63. A method of reducing the likelihood that a subject will develop a tumor, the method comprising (a) determining that a sample from a human subject comprises: (i) a fusion polypeptide comprising part or all of the amino acid sequence of an FGFR3 protein whose sequence is at least 70% identical to SEQ ID NO: 6 or 7, and part or all of the amino acid sequence of a BAIAP2L1 protein whose sequence is at least 70% identical to SEQ ID NO: 8, or (ii) a polynucleotide encoding the fusion polypeptide; (b) determining that the subject is in need of a treatment to reduce the subject's likelihood of developing a tumor that expresses the fusion polypeptide; and (c) administering to the subject an FGFR inhibitor in an amount effective to reduce the subject's likelihood of developing a tumor that expresses the fusion polypeptide.

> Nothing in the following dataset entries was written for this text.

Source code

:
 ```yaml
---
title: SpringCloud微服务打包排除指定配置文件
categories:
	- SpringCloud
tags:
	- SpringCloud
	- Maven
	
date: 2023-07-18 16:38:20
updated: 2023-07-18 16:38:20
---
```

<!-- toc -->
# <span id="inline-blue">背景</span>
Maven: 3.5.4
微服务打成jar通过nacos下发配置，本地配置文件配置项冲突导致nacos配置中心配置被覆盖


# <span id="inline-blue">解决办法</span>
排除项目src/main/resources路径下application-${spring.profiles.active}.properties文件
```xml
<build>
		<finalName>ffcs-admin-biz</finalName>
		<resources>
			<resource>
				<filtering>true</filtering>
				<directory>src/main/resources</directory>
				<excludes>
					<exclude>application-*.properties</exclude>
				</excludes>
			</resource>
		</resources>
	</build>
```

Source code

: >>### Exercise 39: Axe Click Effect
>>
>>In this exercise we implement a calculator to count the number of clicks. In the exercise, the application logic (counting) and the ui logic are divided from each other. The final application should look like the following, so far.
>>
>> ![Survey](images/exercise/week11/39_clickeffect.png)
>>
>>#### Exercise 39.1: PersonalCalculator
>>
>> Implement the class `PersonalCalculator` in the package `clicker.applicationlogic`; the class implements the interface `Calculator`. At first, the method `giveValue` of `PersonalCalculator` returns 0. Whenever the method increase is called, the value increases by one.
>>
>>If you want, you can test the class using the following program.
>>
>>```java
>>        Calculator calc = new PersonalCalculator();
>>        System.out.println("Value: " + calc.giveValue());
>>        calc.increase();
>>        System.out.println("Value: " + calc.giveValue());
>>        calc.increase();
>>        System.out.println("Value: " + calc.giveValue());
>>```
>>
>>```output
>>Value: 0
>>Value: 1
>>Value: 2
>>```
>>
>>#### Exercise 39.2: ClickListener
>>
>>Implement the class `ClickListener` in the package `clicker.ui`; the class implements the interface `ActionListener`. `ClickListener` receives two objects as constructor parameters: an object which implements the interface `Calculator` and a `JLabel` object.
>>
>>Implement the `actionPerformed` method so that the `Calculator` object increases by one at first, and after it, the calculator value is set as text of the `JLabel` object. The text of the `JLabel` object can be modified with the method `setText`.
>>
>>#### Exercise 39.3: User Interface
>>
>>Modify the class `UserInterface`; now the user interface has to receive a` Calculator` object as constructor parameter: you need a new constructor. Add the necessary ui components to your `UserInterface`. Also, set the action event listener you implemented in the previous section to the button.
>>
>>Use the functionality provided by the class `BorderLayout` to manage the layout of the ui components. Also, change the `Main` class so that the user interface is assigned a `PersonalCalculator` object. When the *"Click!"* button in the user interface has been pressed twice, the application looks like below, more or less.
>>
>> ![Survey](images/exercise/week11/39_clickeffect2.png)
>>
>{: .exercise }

64. The method of claim 63, wherein the FGFR inhibitor is a tyrosine kinase inhibitor that inhibits phosphorylation of FGFR.

65. The method of claim 63, wherein the FGFR inhibitor is an antibody.

66. The method of claim 63, wherein the amino acid sequence of the FGFR3 protein is SEQ ID NO: 6 or 7.

67. The method of claim 63, wherein the amino acid sequence of the BAIAP2L1 protein is SEQ ID NO: 8.

68. The method of claim 63, wherein the fusion polypeptide consists of the amino acid sequence of SEQ ID NO: 32 or 38.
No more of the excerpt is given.